**Problem to solve**
Copy nothing but the lines below running from the line containing "This project is" through the line containing "- Country code", both end lines included.

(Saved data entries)
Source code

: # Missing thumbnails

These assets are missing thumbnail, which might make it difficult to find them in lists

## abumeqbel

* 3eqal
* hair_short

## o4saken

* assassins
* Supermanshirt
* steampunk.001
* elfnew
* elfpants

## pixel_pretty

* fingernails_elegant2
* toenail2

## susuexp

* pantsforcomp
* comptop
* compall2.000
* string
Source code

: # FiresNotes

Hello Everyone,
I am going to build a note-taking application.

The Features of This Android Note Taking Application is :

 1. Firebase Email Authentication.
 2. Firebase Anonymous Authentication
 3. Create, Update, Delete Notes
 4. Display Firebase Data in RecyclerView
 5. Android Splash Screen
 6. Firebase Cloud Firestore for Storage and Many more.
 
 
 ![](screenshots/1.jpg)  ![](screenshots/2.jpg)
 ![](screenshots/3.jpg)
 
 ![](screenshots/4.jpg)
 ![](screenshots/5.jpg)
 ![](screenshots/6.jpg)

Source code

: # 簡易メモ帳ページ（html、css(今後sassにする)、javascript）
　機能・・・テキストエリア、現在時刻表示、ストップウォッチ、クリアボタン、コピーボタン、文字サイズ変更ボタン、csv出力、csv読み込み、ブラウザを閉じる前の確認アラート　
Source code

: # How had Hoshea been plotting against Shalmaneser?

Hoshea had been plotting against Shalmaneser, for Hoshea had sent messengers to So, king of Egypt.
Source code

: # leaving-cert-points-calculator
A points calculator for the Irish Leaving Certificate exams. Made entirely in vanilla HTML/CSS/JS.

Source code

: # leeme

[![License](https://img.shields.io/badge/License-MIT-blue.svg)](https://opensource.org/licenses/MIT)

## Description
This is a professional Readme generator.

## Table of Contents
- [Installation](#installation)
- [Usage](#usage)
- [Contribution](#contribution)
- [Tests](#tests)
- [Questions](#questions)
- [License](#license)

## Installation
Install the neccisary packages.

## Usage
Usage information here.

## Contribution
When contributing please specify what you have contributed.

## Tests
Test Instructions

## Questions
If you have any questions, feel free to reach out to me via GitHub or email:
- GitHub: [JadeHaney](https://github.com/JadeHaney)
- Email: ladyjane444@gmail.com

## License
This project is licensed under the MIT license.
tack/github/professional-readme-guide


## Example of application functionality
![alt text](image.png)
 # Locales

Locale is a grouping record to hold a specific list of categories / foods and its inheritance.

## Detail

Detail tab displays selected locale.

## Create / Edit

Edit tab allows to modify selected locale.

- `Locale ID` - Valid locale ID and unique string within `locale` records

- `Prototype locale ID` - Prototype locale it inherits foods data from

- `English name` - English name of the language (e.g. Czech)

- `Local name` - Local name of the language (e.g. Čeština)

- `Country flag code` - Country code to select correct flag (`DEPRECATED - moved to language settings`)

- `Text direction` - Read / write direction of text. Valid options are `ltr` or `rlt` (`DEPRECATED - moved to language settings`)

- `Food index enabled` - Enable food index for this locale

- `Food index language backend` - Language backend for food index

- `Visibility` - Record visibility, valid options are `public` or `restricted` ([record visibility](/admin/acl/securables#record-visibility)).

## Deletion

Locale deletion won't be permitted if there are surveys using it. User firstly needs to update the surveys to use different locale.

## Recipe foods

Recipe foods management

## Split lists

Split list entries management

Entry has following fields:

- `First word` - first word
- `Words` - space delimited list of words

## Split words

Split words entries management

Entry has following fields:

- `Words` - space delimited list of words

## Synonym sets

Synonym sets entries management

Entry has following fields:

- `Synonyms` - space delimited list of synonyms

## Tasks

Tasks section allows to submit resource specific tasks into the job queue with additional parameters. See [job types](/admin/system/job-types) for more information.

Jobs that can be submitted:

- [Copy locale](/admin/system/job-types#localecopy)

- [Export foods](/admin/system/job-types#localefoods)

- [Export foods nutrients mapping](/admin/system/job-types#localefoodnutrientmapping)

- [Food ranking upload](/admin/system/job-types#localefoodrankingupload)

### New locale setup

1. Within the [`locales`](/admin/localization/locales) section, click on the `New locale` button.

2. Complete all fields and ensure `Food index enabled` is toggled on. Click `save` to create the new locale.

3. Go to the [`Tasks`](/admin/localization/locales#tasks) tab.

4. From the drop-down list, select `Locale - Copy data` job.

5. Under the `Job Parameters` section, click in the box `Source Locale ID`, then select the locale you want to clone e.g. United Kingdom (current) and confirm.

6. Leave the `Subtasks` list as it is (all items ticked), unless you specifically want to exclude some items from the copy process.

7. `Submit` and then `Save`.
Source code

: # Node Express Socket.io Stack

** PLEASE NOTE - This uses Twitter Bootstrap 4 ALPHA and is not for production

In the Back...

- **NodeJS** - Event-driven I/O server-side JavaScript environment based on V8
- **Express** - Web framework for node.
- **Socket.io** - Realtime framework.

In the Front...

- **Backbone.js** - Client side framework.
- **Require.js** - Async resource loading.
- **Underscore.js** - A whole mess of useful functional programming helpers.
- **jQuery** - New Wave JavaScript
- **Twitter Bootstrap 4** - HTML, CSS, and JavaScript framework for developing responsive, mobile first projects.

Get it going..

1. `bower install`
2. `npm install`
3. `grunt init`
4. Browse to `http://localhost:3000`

* * *

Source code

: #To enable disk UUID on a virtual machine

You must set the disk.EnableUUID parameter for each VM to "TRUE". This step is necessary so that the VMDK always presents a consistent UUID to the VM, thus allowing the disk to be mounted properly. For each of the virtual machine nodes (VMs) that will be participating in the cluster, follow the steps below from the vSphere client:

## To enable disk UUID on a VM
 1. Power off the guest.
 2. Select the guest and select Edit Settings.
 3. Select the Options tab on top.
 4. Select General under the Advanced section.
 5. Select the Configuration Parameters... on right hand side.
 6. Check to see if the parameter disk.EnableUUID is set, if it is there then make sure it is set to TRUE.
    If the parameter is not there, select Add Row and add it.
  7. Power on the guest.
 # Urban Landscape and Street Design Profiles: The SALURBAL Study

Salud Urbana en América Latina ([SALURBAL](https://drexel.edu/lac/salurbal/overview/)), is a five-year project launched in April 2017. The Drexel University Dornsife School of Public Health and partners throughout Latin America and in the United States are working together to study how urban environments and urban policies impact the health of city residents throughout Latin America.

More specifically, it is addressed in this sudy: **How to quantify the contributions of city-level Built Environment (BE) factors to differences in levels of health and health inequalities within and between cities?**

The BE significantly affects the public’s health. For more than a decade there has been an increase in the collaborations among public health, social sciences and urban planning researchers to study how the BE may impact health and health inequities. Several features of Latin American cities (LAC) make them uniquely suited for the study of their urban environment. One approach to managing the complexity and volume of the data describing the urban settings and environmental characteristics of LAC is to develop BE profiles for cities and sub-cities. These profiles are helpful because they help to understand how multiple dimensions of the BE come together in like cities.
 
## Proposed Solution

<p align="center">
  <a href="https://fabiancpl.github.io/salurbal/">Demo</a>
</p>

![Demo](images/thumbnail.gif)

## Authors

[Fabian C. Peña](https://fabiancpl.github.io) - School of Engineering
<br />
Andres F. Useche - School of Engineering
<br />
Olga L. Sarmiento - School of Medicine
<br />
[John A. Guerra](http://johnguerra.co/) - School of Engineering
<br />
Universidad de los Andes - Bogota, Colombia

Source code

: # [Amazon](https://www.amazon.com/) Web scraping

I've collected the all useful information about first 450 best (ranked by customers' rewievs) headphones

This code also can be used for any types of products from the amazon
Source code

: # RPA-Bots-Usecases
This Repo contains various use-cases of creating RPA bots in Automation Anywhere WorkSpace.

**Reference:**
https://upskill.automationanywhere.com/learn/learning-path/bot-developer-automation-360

**Written solution**
This project is licensed under the MIT license.
tack/github/professional-readme-guide


## Example of application functionality
![alt text](image.png)
 # Locales

Locale is a grouping record to hold a specific list of categories / foods and its inheritance.

## Detail

Detail tab displays selected locale.

## Create / Edit

Edit tab allows to modify selected locale.

- `Locale ID` - Valid locale ID and unique string within `locale` records

- `Prototype locale ID` - Prototype locale it inherits foods data from

- `English name` - English name of the language (e.g. Czech)

- `Local name` - Local name of the language (e.g. Čeština)

- `Country flag code` - Country code to select correct flag (`DEPRECATED - moved to language settings`)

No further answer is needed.